В Константинополе Леонтий стал невольным свидетелем целого ряда замечательных событий, которые описал в своих записках. При начале русско-турецкой войны 1768—1774 гг. он, как и другие дипломаты и служащие русского посольства, был заключен турками в Едикуле — Семибашенном замке, а затем вместе с посланником А. М. Обресковым полтора года «таскался» в обозе турецкого войска, сражавшегося в Молдавии и Галиции против армии П. А. Румянцева. Только весной 1771 г. русские дипломаты получили разрешение от турецких властей вернуться в Россию. В 1771—1775 гг. Леонтий жил в Киево-Печерской лавре. В Константинополь он возвратился с торжественным посольством Николая Васильевича Репнина в 1775 г. В 7-м, 8-м и 9-м томах «Младшего Григоровича» содержится описание второй поездки Леонтия в Россию во время русско-турецкой войны 1787—1791 гг. На этот раз он попадает в Петербург, где в светских гостиных звучат его рассказы о злоключениях в турецком плену. В 1788 г. Екатерина также жалует Леонтия саном архимандрита и крестом, «от щедрот монарших бриллиантами украшенном» [3, с. 21].

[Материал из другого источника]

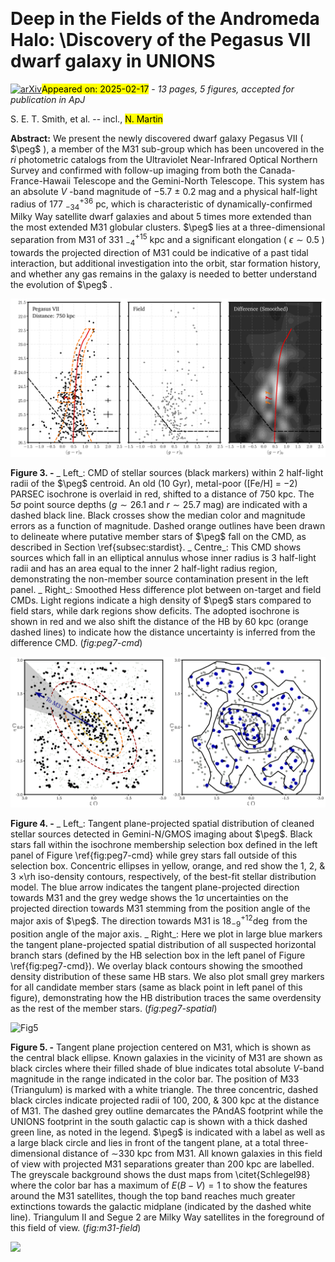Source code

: <div class="macros" style="visibility:hidden;">
$\newcommand{\ensuremath}{}$
$\newcommand{\xspace}{}$
$\newcommand{\object}[1]{\texttt{#1}}$
$\newcommand{\farcs}{{.}''}$
$\newcommand{\farcm}{{.}'}$
$\newcommand{\arcsec}{''}$
$\newcommand{\arcmin}{'}$
$\newcommand{\ion}[2]{#1#2}$
$\newcommand{\textsc}[1]{\textrm{#1}}$
$\newcommand{\hl}[1]{\textrm{#1}}$
$\newcommand{\footnote}[1]{}$
$\newcommand{\vdag}{(v)^\dagger}$
$\newcommand$
$\newcommand$
$\newcommand{\chg}[1]{\textbf{#1}}$
$\newcommand{\warn}[1]{\textcolor{red}{\textbf{#1}}}$
$\newcommand{\plot}[1]{\textit{#1}:}$
$\newcommand{\code}[1]{\texttt{#1}}$
$\newcommand{\rh}{r_{\text{h}}}$
$\newcommand{\rhm}{r_{\text{h}}}$
$\newcommand{\ebv}{E(B-V)}$
$\newcommand{\Rv}{R_{V}}$
$\newcommand{\vh}{v_{\odot}}$
$\newcommand{\Msun}{\textup{M}_\odot}$
$\newcommand{\Lsun}{\textup{L}_\odot}$
$\newcommand{\sqdeg}{deg^2}$
$\newcommand{\kms}{km s^{-1}}$
$\newcommand{\met}{[Fe/H]}$
$\newcommand{\peg}{Peg VII}$</div>



<div id="title">

# Deep in the Fields of the Andromeda Halo: \\Discovery of the Pegasus VII dwarf galaxy in UNIONS

</div>
<div id="comments">

[![arXiv](https://img.shields.io/badge/arXiv-2502.09792-b31b1b.svg)](https://arxiv.org/abs/2502.09792)<mark>Appeared on: 2025-02-17</mark> -  _13 pages, 5 figures, accepted for publication in ApJ_

</div>
<div id="authors">

S. E. T. Smith, et al. -- incl., <mark>N. Martin</mark>

</div>
<div id="abstract">

**Abstract:** We present the newly discovered dwarf galaxy Pegasus VII ( $\peg$ ), a member of the M31 sub-group which has been uncovered in the $ri$ photometric catalogs from the Ultraviolet Near-Infrared Optical Northern Survey and confirmed with follow-up imaging from both the Canada-France-Hawaii Telescope and the Gemini-North Telescope. This system has an absolute $V$ -band magnitude of $-5.7$ $\pm$ 0.2 mag and a physical half-light radius of 177 $^{+36}_{-34}$ pc, which is characteristic of dynamically-confirmed Milky Way satellite dwarf galaxies and about 5 times more extended than the most extended M31 globular clusters. $\peg$ lies at a three-dimensional separation from M31 of 331 $^{+15}_{-4}$ kpc and    a significant elongation ( $\epsilon \sim 0.5$ ) towards the projected direction of M31 could be indicative of a past tidal interaction, but additional investigation into the orbit, star formation history, and whether any gas remains in the galaxy is needed to better understand the evolution of $\peg$ .

</div>

<div id="div_fig1">

<img src="tmp_2502.09792/./peg7-cmd-hess-new.png" alt="Fig3" width="100%"/>

**Figure 3. -** _ Left_: CMD of stellar sources (black markers) within 2 half-light radii of the $\peg$ centroid. An old (10 Gyr), metal-poor ([Fe/H] = $-2$) PARSEC isochrone is overlaid in red, shifted to a distance of 750 kpc. The 5$\sigma$ point source depths ($g \sim 26.1$ and $r \sim 25.7$ mag) are indicated with a dashed black line. Black crosses show the median color and magnitude errors as a function of magnitude. Dashed orange outlines have been drawn to delineate where putative member stars of $\peg$ fall on the CMD, as described in Section \ref{subsec:stardist}.
    _ Centre_: This CMD shows sources which fall in an elliptical annulus whose inner radius is 3 half-light radii and has an area equal to the inner 2 half-light radius region, demonstrating the non-member source contamination present in the left panel.
    _ Right_: Smoothed Hess difference plot between on-target and field CMDs. Light regions indicate a high density of $\peg$ stars compared to field stars, while dark regions show deficits. The adopted isochrone is shown in red and we also shift the distance of the HB by 60 kpc (orange dashed lines) to indicate how the distance uncertainty is inferred from the difference CMD.
     (*fig:peg7-cmd*)

</div>
<div id="div_fig2">

<img src="tmp_2502.09792/./peg7-spatial-arrows-wedge.png" alt="Fig4.1" width="50%"/><img src="tmp_2502.09792/./peg7-HB-dist.png" alt="Fig4.2" width="50%"/>

**Figure 4. -** _ Left_: Tangent plane-projected spatial distribution of cleaned stellar sources detected in Gemini-N/GMOS imaging about $\peg$. Black stars fall within the isochrone membership selection box defined in the left panel of Figure \ref{fig:peg7-cmd} while grey stars fall outside of this selection box. Concentric ellipses in yellow, orange, and red show the 1, 2, \& 3 $\times$\rh iso-density contours, respectively, of the best-fit stellar distribution model. The blue arrow indicates the tangent plane-projected direction towards M31 and the grey wedge shows the 1$\sigma$ uncertainties on the projected direction towards M31 stemming from the position angle of the major axis of $\peg$. The direction towards M31 is 18$^{+12}_{-9}$$\deg$ from the position angle of the major axis.
    _ Right_: Here we plot in large blue markers the tangent plane-projected spatial distribution of all suspected horizontal branch stars (defined by the HB selection box in the left panel of Figure \ref{fig:peg7-cmd}). We overlay black contours showing the smoothed density distribution of these same HB stars. We also plot small grey markers for all candidate member stars (same as black point in left panel of this figure), demonstrating how the HB distribution traces the same overdensity as the rest of the member stars.
     (*fig:peg7-spatial*)

</div>
<div id="div_fig3">

<img src="tmp_2502.09792/./m31-field-ebv-rect.png" alt="Fig5" width="100%"/>

**Figure 5. -** Tangent plane projection centered on M31, which is shown as the central black ellipse.
    Known galaxies in the vicinity of M31 are shown as black circles where their filled shade of blue indicates total absolute $V$-band magnitude in the range indicated in the color bar. The position of M33 (Triangulum) is marked with a white triangle. The three concentric, dashed black circles indicate projected radii of 100, 200, \& 300 kpc at the distance of M31. The dashed grey outline demarcates the PAndAS footprint while the UNIONS footprint in the south galactic cap is shown with a thick dashed green line, as noted in the legend.
    $\peg$ is indicated with a label as well as a large black circle and lies in front of the tangent plane, at a total three-dimensional distance of $\sim$330 kpc from M31.
    All known galaxies in this field of view with projected M31 separations greater than 200 kpc are labelled.
    The greyscale background shows the dust maps from \citet{Schlegel98} where the color bar has a maximum of $E(B-V) = 1$ to show the features around the M31 satellites, though the top band reaches much greater extinctions towards the galactic midplane (indicated by the dashed white line). Triangulum II and Segue 2 are Milky Way satellites in the foreground of this field of view. (*fig:m31-field*)

</div><div id="qrcode"><img src=https://api.qrserver.com/v1/create-qr-code/?size=100x100&data="https://arxiv.org/abs/2502.09792"></div>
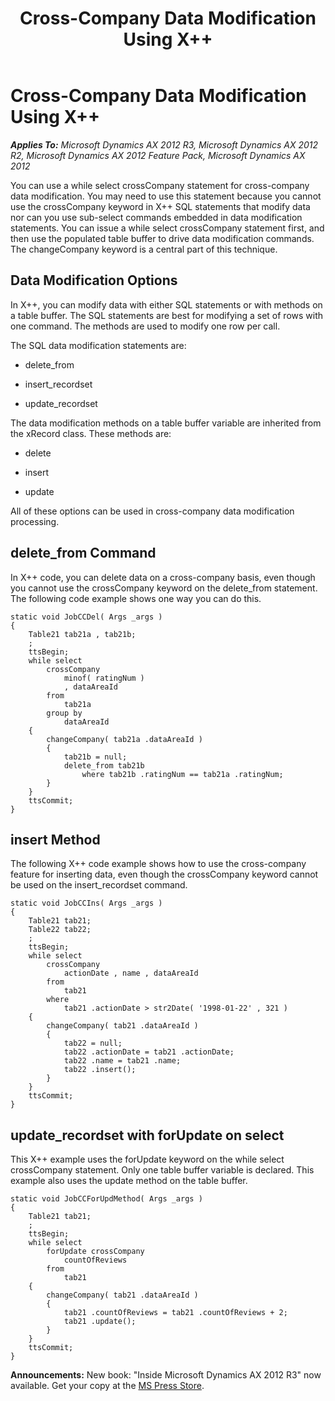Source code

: ﻿---
title: Cross-Company Data Modification Using X++
TOCTitle: Cross-Company Data Modification Using X++
ms:assetid: ad8c30ee-9871-4a0e-bd62-f369dc88f5a7
ms:mtpsurl: https://msdn.microsoft.com/en-us/library/Cc617093(v=AX.60)
ms:contentKeyID: 35249724
ms.date: 05/18/2015
mtps_version: v=AX.60
---

# Cross-Company Data Modification Using X++ 


_**Applies To:** Microsoft Dynamics AX 2012 R3, Microsoft Dynamics AX 2012 R2, Microsoft Dynamics AX 2012 Feature Pack, Microsoft Dynamics AX 2012_

You can use a while select crossCompany statement for cross-company data modification. You may need to use this statement because you cannot use the crossCompany keyword in X++ SQL statements that modify data nor can you use sub-select commands embedded in data modification statements. You can issue a while select crossCompany statement first, and then use the populated table buffer to drive data modification commands. The changeCompany keyword is a central part of this technique.

## Data Modification Options

In X++, you can modify data with either SQL statements or with methods on a table buffer. The SQL statements are best for modifying a set of rows with one command. The methods are used to modify one row per call.

The SQL data modification statements are:

  - delete\_from

  - insert\_recordset

  - update\_recordset

The data modification methods on a table buffer variable are inherited from the xRecord class. These methods are:

  - delete

  - insert

  - update

All of these options can be used in cross-company data modification processing.

## delete\_from Command

In X++ code, you can delete data on a cross-company basis, even though you cannot use the crossCompany keyword on the delete\_from statement. The following code example shows one way you can do this.

    static void JobCCDel( Args _args )
    {
        Table21 tab21a , tab21b;
        ;
        ttsBegin;
        while select
            crossCompany
                minof( ratingNum )
                , dataAreaId
            from
                tab21a
            group by
                dataAreaId
        {
            changeCompany( tab21a .dataAreaId )
            {
                tab21b = null;
                delete_from tab21b
                    where tab21b .ratingNum == tab21a .ratingNum;
            }
        }
        ttsCommit;
    }

## insert Method

The following X++ code example shows how to use the cross-company feature for inserting data, even though the crossCompany keyword cannot be used on the insert\_recordset command.

    static void JobCCIns( Args _args )
    {
        Table21 tab21;
        Table22 tab22;
        ;
        ttsBegin;
        while select
            crossCompany
                actionDate , name , dataAreaId
            from
                tab21
            where
                tab21 .actionDate > str2Date( '1998-01-22' , 321 )
        {
            changeCompany( tab21 .dataAreaId )
            {
                tab22 = null;
                tab22 .actionDate = tab21 .actionDate;
                tab22 .name = tab21 .name;
                tab22 .insert();
            }
        }
        ttsCommit;
    }

## update\_recordset with forUpdate on select

This X++ example uses the forUpdate keyword on the while select crossCompany statement. Only one table buffer variable is declared. This example also uses the update method on the table buffer.

    static void JobCCForUpdMethod( Args _args )
    {
        Table21 tab21;
        ;
        ttsBegin;
        while select
            forUpdate crossCompany
                countOfReviews
            from
                tab21
        {
            changeCompany( tab21 .dataAreaId )
            {
                tab21 .countOfReviews = tab21 .countOfReviews + 2;
                tab21 .update();
            }
        }
        ttsCommit;
    }

  
**Announcements:** New book: "Inside Microsoft Dynamics AX 2012 R3" now available. Get your copy at the [MS Press Store](https://www.microsoftpressstore.com/store/inside-microsoft-dynamics-ax-2012-r3-9780735685109).

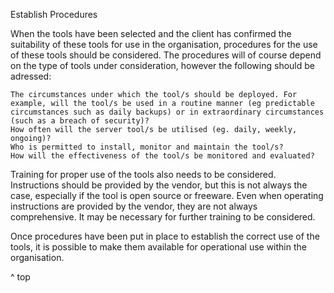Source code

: 
Establish Procedures

When the tools have been selected and the client has confirmed the suitability of these tools for use in the organisation, procedures for the use of these tools should be considered. The procedures will of course depend on the type of tools under consideration, however the following should be adressed:

    The circumstances under which the tool/s should be deployed. For example, will the tool/s be used in a routine manner (eg predictable circumstances such as daily backups) or in extraordinary circumstances (such as a breach of security)?
    How often will the server tool/s be utilised (eg. daily, weekly, ongoing)?
    Who is permitted to install, monitor and maintain the tool/s?
    How will the effectiveness of the tool/s be monitored and evaluated?

Training for proper use of the tools also needs to be considered. Instructions should be provided by the vendor, but this is not always the case, especially if the tool is open source or freeware. Even when operating instructions are provided by the vendor, they are not always comprehensive. It may be necessary for further training to be considered.

Once procedures have been put in place to establish the correct use of the tools, it is possible to make them available for operational use within the organisation.

^ top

Долгие годы, проведенные Леонтием на Востоке, постоянное общение с образованными и интеллигентными людьми, которых было немало среди русских дипломатов в Константинополе, развили его природные способности. В Константинополе он много читает, изучает иностранные языки. Среди его бумаг встречаются тетради с записями на французском, итальянском, греческом и турецком языках. В круг его чтения входят итальянские писатели, французские энциклопедисты. Еще в конце 60-х годов, в бытность свою в Киево-Печерской лавре, Леонтий берется за перо, переводя сочинения греческих богословов.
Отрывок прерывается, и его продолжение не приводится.